### EXERCISE DIRECTIONS:
Instruction for the entries below: return the part that opens with the line containing "des valeurs déroulantes](images/column-ref-select-dropdown.png)" and closes with the line containing "to Cloud Run", exactly, and no pictures.

[STUDY MATERIAL]

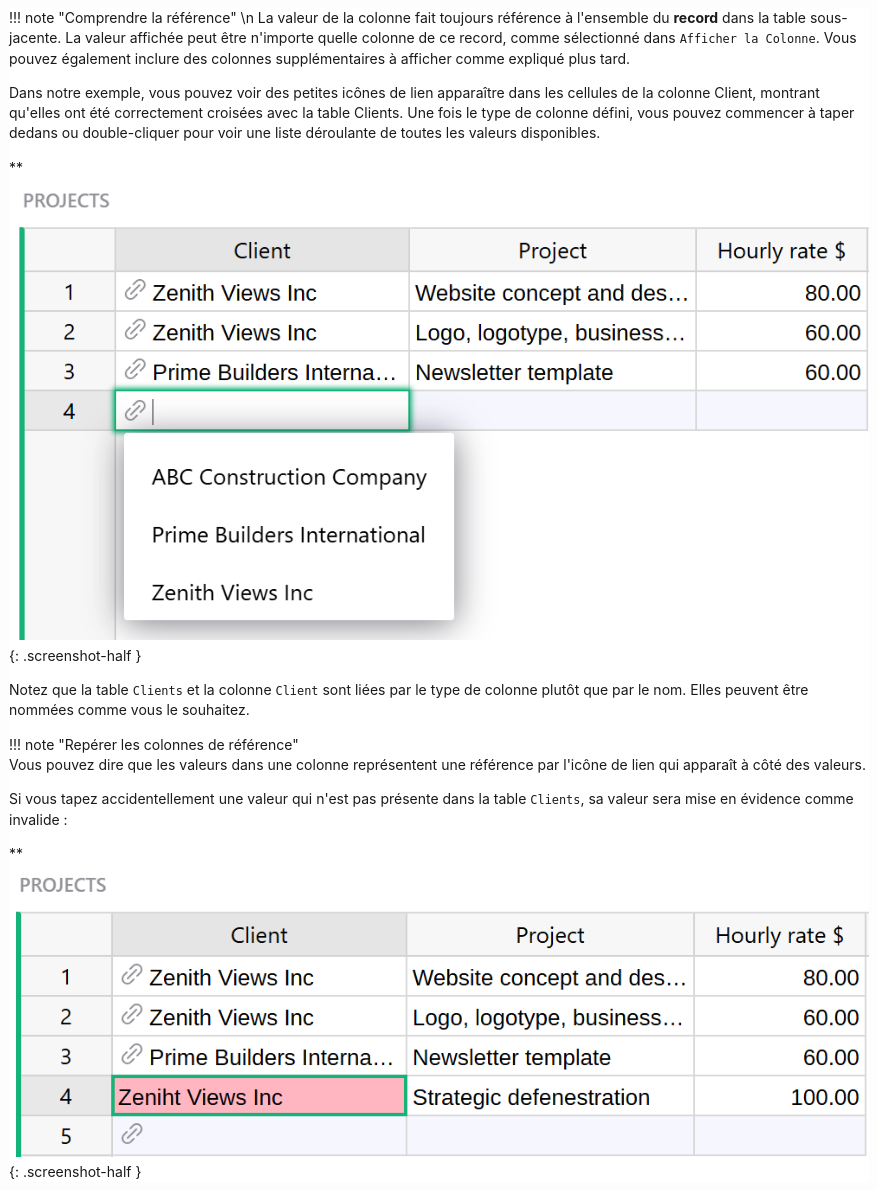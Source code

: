 
!!! note "Comprendre la référence" \n    La valeur de la colonne fait toujours référence à l'ensemble du **record** dans la table sous-jacente. La valeur affichée peut être n'importe quelle colonne de ce record, comme sélectionné dans `Afficher la Colonne`. Vous pouvez également inclure des colonnes supplémentaires à afficher comme expliqué plus tard.

Dans notre exemple, vous pouvez voir des petites icônes de lien apparaître dans les cellules de la colonne Client, montrant qu'elles ont été correctement croisées avec la table Clients. Une fois le type de colonne défini, vous pouvez commencer à taper dedans ou double-cliquer pour voir une liste déroulante de toutes les valeurs disponibles.

**![Sélection des valeurs déroulantes](images/column-ref-select-dropdown.png) {: .screenshot-half }

Notez que la table `Clients` et la colonne `Client` sont liées par le type de colonne plutôt que par le nom. Elles peuvent être nommées comme vous le souhaitez.

!!! note "Repérer les colonnes de référence"<br>    Vous pouvez dire que les valeurs dans une colonne représentent une référence par l'icône de lien qui apparaît à côté des valeurs.

Si vous tapez accidentellement une valeur qui n'est pas présente dans la table `Clients`, sa valeur sera mise en évidence comme invalide :

**![Valeur de référence invalide](images/column-ref-invalid.png) {: .screenshot-half }
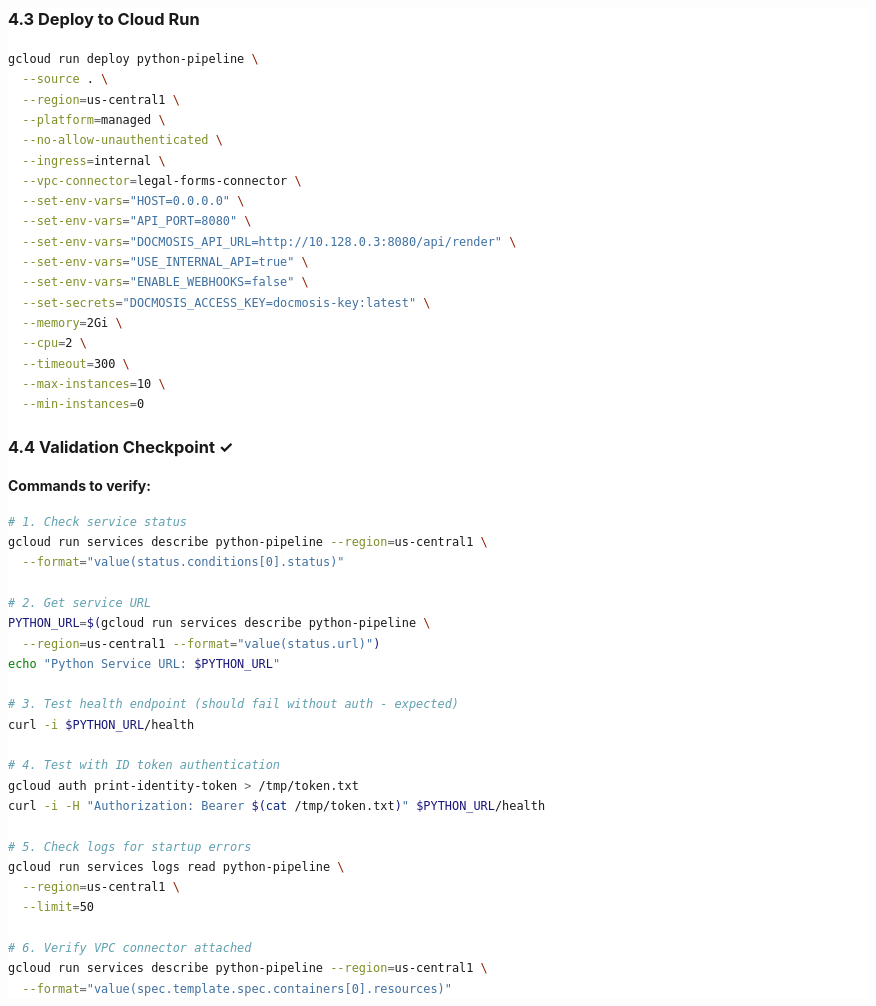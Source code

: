 ### 4.3 Deploy to Cloud Run

```bash
gcloud run deploy python-pipeline \
  --source . \
  --region=us-central1 \
  --platform=managed \
  --no-allow-unauthenticated \
  --ingress=internal \
  --vpc-connector=legal-forms-connector \
  --set-env-vars="HOST=0.0.0.0" \
  --set-env-vars="API_PORT=8080" \
  --set-env-vars="DOCMOSIS_API_URL=http://10.128.0.3:8080/api/render" \
  --set-env-vars="USE_INTERNAL_API=true" \
  --set-env-vars="ENABLE_WEBHOOKS=false" \
  --set-secrets="DOCMOSIS_ACCESS_KEY=docmosis-key:latest" \
  --memory=2Gi \
  --cpu=2 \
  --timeout=300 \
  --max-instances=10 \
  --min-instances=0
```

### 4.4 Validation Checkpoint ✓

**Commands to verify:**

```bash
# 1. Check service status
gcloud run services describe python-pipeline --region=us-central1 \
  --format="value(status.conditions[0].status)"

# 2. Get service URL
PYTHON_URL=$(gcloud run services describe python-pipeline \
  --region=us-central1 --format="value(status.url)")
echo "Python Service URL: $PYTHON_URL"

# 3. Test health endpoint (should fail without auth - expected)
curl -i $PYTHON_URL/health

# 4. Test with ID token authentication
gcloud auth print-identity-token > /tmp/token.txt
curl -i -H "Authorization: Bearer $(cat /tmp/token.txt)" $PYTHON_URL/health

# 5. Check logs for startup errors
gcloud run services logs read python-pipeline \
  --region=us-central1 \
  --limit=50

# 6. Verify VPC connector attached
gcloud run services describe python-pipeline --region=us-central1 \
  --format="value(spec.template.spec.containers[0].resources)"
```
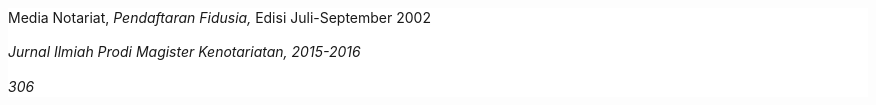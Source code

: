 <p><span class="font3">Media Notariat, </span><span class="font3" style="font-style:italic;">Pendaftaran Fidusia,</span><span class="font3"> Edisi Juli-September 2002</span></p>
<p><span class="font1" style="font-style:italic;">Jurnal Ilmiah Prodi Magister Kenotariatan, 2015-2016</span></p>
<p><span class="font1" style="font-style:italic;">306</span></p>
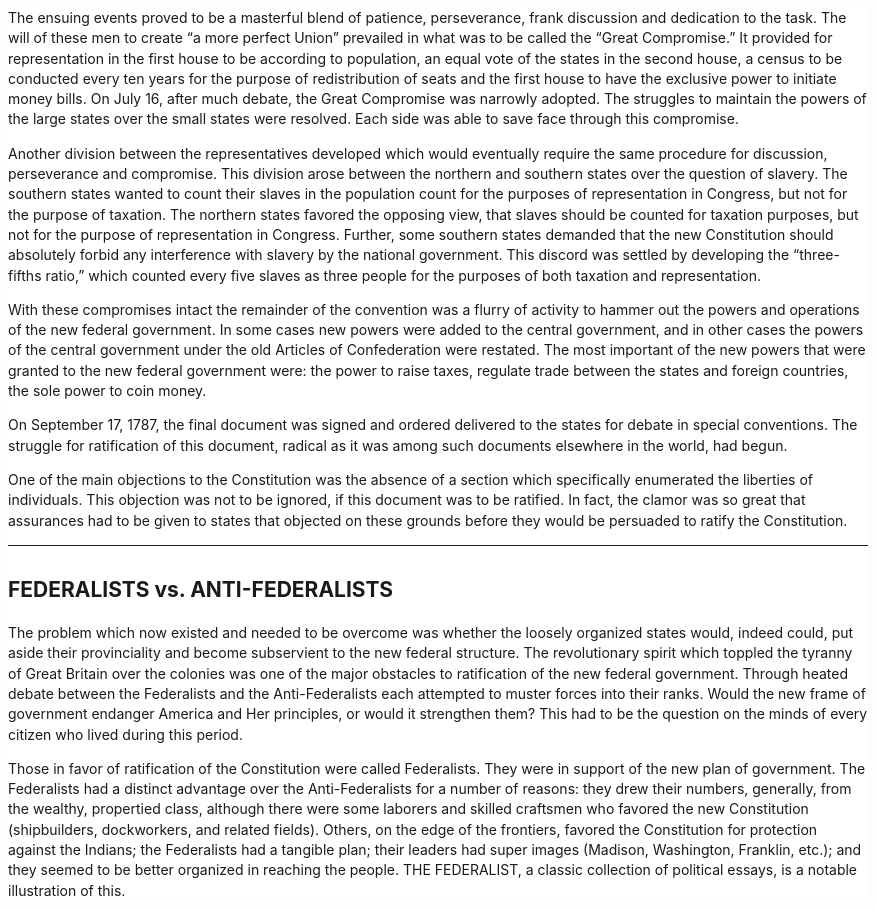 The ensuing events proved to be a masterful blend of patience, perseverance, frank discussion and dedication to the task. The will of these men to create “a more perfect Union” prevailed in what was to be called the “Great Compromise.” It provided for representation in the first house to be according to population, an equal vote of the states in the second house, a census to be conducted every ten years for the purpose of redistribution of seats and the first house to have the exclusive power to initiate money bills. On July 16, after much debate, the Great Compromise was narrowly adopted. The struggles to maintain the powers of the large states over the small states were resolved. Each side was able to save face through this compromise.
</p>
<p>
Another division between the representatives developed which would eventually require the same procedure for discussion, perseverance and compromise. This division arose between the northern and southern states over the question of slavery. The southern states wanted to count their slaves in the population count for the purposes of representation in Congress, but not for the purpose of taxation. The northern states favored the opposing view, that slaves should be counted for taxation purposes, but not for the purpose of representation in Congress. Further, some southern states demanded that the new Constitution should absolutely forbid any interference with slavery by the national government. This discord was settled by developing the “three-fifths ratio,” which counted every five slaves as three people for the purposes of both taxation and representation.
</p>
<p>
With these compromises intact the remainder of the convention was a flurry of activity to hammer out the powers and operations of the new federal government. In some cases new powers were added to the central government, and in other cases the powers of the central government under the old Articles of Confederation were restated. The most important of the new powers that were granted to the new federal government were: the power to raise taxes, regulate trade between the states and foreign countries, the sole power to coin money.
</p>
<p>
On September 17, 1787, the final document was signed and ordered delivered to the states for debate in special conventions. The struggle for ratification of this document, radical as it was among such documents elsewhere in the world, had begun.
</p>
<p>
One of the main objections to the Constitution was the absence of a section which specifically enumerated the liberties of individuals. This objection was not to be ignored, if this document was to be ratified. In fact, the clamor was so great that assurances had to be given to states that objected on these grounds before they would be persuaded to ratify the Constitution.
</p>
<hr/>
<h2>
FEDERALISTS vs. ANTI-FEDERALISTS
</h2>
The problem which now existed and needed to be overcome was whether the loosely organized states would, indeed could, put aside their provinciality and become subservient to the new federal structure. The revolutionary spirit which toppled the tyranny of Great Britain over the colonies was one of the major obstacles to ratification of the new federal government. Through heated debate between the Federalists and the Anti-Federalists each attempted to muster forces into their ranks. Would the new frame of government endanger America and Her principles, or would it strengthen them? This had to be the question on the minds of every citizen who lived during this period.
<p>
Those in favor of ratification of the Constitution were called Federalists. They were in support of the new plan of government. The Federalists had a distinct advantage over the Anti-Federalists for a number of reasons: they drew their numbers, generally, from the wealthy, propertied class, although there were some laborers and skilled craftsmen who favored the new Constitution (shipbuilders, dockworkers, and related fields). Others, on the edge of the frontiers, favored the Constitution for protection against the Indians; the Federalists had a tangible plan; their leaders had super images (Madison, Washington, Franklin, etc.); and they seemed to be better organized in reaching the people. THE FEDERALIST, a classic collection of political essays, is a notable illustration of this.
</p>
<p>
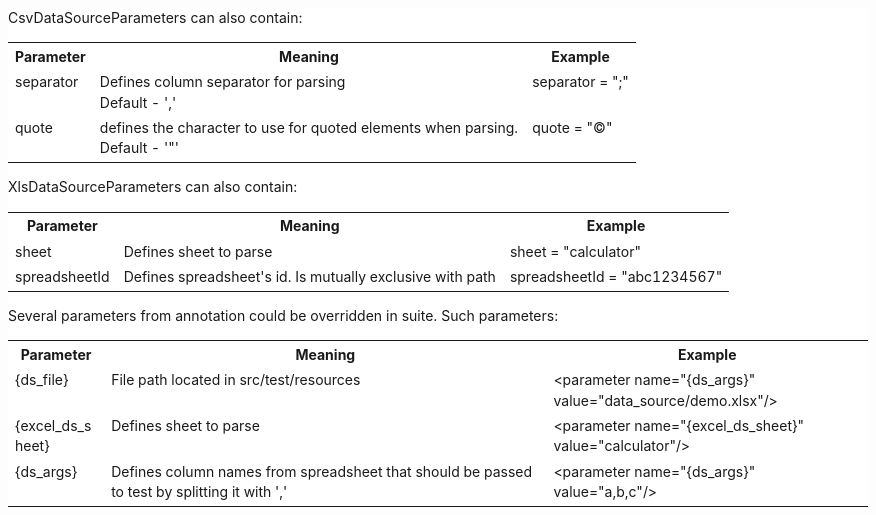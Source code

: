 </table>

CsvDataSourceParameters can also contain:
<table>
    <tr>
        <th>Parameter</th>
        <th>Meaning</th>
        <th>Example</th>
    </tr>
    <tr>
        <td>separator</td>
        <td>Defines column separator for parsing<br>
            Default - ','</td>
        <td>separator = ";"</td>
    </tr>
    <tr>
        <td>quote</td>
        <td>defines the character to use for quoted elements when parsing.<br>
            Default - '"'</td>
        <td>quote = "©"</td>
    </tr>
</table>

XlsDataSourceParameters can also contain:
<table>
    <tr>
        <th>Parameter</th>
        <th>Meaning</th>
        <th>Example</th>
    </tr>
    <tr>
        <td>sheet</td>
        <td>Defines sheet to parse</td>
        <td>sheet = "calculator"</td>
    </tr>
    <tr>
        <td>spreadsheetId</td>
        <td>Defines spreadsheet's id. Is mutually exclusive with path</td>
        <td>spreadsheetId = "abc1234567"</td>
    </tr>
</table>

Several parameters from annotation could be overridden in suite. Such parameters:

<table>
    <tr>
        <th>Parameter</th>
        <th>Meaning</th>
        <th>Example</th>
    </tr>
    <tr>
        <td>{ds_file}</td>
        <td>File path located in src/test/resources</td>
        <td>&lt;parameter name="{ds_args}" value="data_source/demo.xlsx"/&gt;</td>
    </tr>
    <tr>
        <td>{excel_ds_sheet}</td>
        <td>Defines sheet to parse</td>
        <td>&lt;parameter name="{excel_ds_sheet}" value="calculator"/&gt;</td>
    </tr>
    <tr>
        <td>{ds_args}</td>
        <td>Defines column names from spreadsheet that should be passed to test by splitting it with ','</td>
        <td>&lt;parameter name="{ds_args}" value="a,b,c"/&gt;</td>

[/STUDY MATERIAL]

### EXERCISE ANSWER:
**![Sélection des valeurs déroulantes](images/column-ref-select-dropdown.png) {: .screenshot-half }

Notez que la table `Clients` et la colonne `Client` sont liées par le type de colonne plutôt que par le nom. Elles peuvent être nommées comme vous le souhaitez.

!!! note "Repérer les colonnes de référence"<br>    Vous pouvez dire que les valeurs dans une colonne représentent une référence par l'icône de lien qui apparaît à côté des valeurs.

Si vous tapez accidentellement une valeur qui n'est pas présente dans la table `Clients`, sa valeur sera mise en évidence comme invalide :

**![Valeur de référence invalide](images/column-ref-invalid.png) {: .screenshot-half }
Source code

: ### 4.3 Deploy to Cloud Run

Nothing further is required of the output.